Stored data entries:
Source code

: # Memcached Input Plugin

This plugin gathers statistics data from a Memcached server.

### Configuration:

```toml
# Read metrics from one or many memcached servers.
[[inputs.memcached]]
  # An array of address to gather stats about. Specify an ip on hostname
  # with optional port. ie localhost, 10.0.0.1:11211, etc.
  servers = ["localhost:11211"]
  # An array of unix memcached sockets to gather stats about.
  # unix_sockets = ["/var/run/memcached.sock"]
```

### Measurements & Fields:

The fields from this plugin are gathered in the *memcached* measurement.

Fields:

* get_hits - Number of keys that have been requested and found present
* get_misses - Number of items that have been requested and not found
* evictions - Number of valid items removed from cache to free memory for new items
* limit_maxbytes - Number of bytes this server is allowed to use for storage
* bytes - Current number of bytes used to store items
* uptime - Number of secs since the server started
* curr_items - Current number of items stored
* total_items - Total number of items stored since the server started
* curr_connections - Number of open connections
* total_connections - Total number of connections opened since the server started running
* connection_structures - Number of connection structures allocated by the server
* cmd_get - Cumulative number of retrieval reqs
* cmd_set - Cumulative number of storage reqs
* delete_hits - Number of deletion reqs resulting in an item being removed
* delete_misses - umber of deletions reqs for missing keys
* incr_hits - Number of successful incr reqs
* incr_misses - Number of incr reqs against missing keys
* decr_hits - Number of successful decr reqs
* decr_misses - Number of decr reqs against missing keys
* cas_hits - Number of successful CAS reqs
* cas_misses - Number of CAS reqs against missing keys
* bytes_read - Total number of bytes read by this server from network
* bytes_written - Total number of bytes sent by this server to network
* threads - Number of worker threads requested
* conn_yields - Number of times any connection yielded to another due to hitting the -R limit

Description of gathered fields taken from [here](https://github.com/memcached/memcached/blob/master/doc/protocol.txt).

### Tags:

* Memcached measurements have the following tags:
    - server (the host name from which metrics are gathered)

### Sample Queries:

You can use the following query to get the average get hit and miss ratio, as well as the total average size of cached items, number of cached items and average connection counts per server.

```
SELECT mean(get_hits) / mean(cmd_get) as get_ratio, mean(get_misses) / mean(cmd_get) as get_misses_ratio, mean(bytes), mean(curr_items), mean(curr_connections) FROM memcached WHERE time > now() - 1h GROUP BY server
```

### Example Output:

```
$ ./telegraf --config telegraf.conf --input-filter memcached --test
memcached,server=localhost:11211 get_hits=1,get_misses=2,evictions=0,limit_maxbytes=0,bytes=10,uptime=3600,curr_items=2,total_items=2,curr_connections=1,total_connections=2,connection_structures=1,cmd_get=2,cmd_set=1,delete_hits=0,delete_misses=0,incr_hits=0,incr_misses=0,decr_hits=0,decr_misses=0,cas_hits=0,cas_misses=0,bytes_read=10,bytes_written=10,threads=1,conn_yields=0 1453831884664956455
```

Work request: Your task for the entries above: copy exactly the span starting with the line with "Memcached Input Plugin" and going on through the line with "of open connections", both lines included, and nothing else.

Response to this task:
: # Memcached Input Plugin

This plugin gathers statistics data from a Memcached server.

### Configuration:

```toml
# Read metrics from one or many memcached servers.
[[inputs.memcached]]
  # An array of address to gather stats about. Specify an ip on hostname
  # with optional port. ie localhost, 10.0.0.1:11211, etc.
  servers = ["localhost:11211"]
  # An array of unix memcached sockets to gather stats about.
  # unix_sockets = ["/var/run/memcached.sock"]
```

### Measurements & Fields:

The fields from this plugin are gathered in the *memcached* measurement.

Fields:

* get_hits - Number of keys that have been requested and found present
* get_misses - Number of items that have been requested and not found
* evictions - Number of valid items removed from cache to free memory for new items
* limit_maxbytes - Number of bytes this server is allowed to use for storage
* bytes - Current number of bytes used to store items
* uptime - Number of secs since the server started
* curr_items - Current number of items stored
* total_items - Total number of items stored since the server started
* curr_connections - Number of open connections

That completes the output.